项目以小尺寸先进材料和材料表面微区动态力学性能测试表征的广泛需求为背景，通过系统的实验研究、数值模拟及理论分析，发展和完善动态压痕测试技术并建立其力学分析模型；合理化定义压入特征应变、特征平均应变率并明确其物理意义和适用范围，获得不同压入速度下硬度-深度曲线与单轴应力-应变曲线之间的对应关系，提取材料的弹塑性及应力-应变-应变率相关力学参量；采用不同锥角压头测试并结合逆向反演优化探讨典型金属材料动态幂本构关系构建的可行性以及数值反演结果的唯一性；同时对动态压入过程所伴随的绝热剪切行为、应变梯度效应及可能出现的塑性流动局域化等进行系统研究；并将其与传统动态力学性能测试技术所得结果进行对比分析，对动态压痕测试方法的有效性与可靠性进行评估。试图全面认识高应变率下处于多向应力状态的材料在绝热过程中发生强迫变形的力学行为，丰富和完善材料的动态力学性能测试方法及相应的率敏感性评价手段。

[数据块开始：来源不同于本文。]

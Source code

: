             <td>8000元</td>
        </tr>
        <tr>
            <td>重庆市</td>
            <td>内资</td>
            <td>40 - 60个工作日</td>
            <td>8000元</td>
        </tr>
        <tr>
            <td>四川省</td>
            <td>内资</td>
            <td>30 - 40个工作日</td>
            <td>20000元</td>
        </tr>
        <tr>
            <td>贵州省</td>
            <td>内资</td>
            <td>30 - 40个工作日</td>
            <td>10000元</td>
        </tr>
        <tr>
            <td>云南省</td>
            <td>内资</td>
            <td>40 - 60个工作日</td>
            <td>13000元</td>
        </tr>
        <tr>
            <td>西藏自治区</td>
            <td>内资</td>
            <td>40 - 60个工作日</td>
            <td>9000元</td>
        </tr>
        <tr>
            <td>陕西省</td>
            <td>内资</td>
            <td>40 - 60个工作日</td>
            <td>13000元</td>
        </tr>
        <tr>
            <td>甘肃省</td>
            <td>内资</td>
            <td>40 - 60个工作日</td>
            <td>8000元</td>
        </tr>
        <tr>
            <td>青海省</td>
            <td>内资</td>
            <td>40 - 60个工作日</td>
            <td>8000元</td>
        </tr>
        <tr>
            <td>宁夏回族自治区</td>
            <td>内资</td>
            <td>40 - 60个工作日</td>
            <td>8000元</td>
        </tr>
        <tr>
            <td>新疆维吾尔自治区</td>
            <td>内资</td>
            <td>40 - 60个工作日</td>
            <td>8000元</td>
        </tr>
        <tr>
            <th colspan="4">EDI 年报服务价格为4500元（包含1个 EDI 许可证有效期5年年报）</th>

动态压痕测试技术相比于传统的材料动态力学性能测试方法具有无损、便捷、试样加工方便及可实现原位测试等优势，鉴于该技术已表现出的良好发展前景及其相关基础问题尚未完全厘清的现状，本项目通过实验测试、理论分析和数值模拟系统开展了金属动态压入测试技术及表征方法的研究：通过分离式霍普金森压杆系统搭建了动态压入测试装置，有效实现了金属材料的动态压入测试，并建立了相应的动态压入有限元分析模型，结合实验测试与数值模拟分析验证了“三波法”用于获取动态压入响应的准确性，进而给出了相应的压入数据分析表征方法；给出了不同加载条件、不同半锥角圆锥压头下实时动态压入硬度和平均压入硬度的获取方法并结合实验测试与数值模拟对其有效性进行了验证，采取撞击杆动量恒定的加载方式并结合Cowper-Symonds模型给出了有效获取金属率相关塑性参数的方法；基于Johnson-Cook模型结合不同热转化率和不同场温度环境工况下的动态压入数值模拟研究，评估了绝热温升对动态压入响应数据的影响且可予以忽略；通过采用柱形压头结合两种锥角压头测试及基于晶体细观机制的应变梯度塑性理论给出了保证唯一性与有效性的金属幂强化弹塑性本构关系确定方法；研究成果丰富和完善了材料的动态力学性能测试技术，为我国在新实验方法与仪器、提供科学研究新颖手段和有力工具及提高科研装备自给水平等方面的重大战略需求提供了相应的理论与技术支持，具有广泛的应用前景。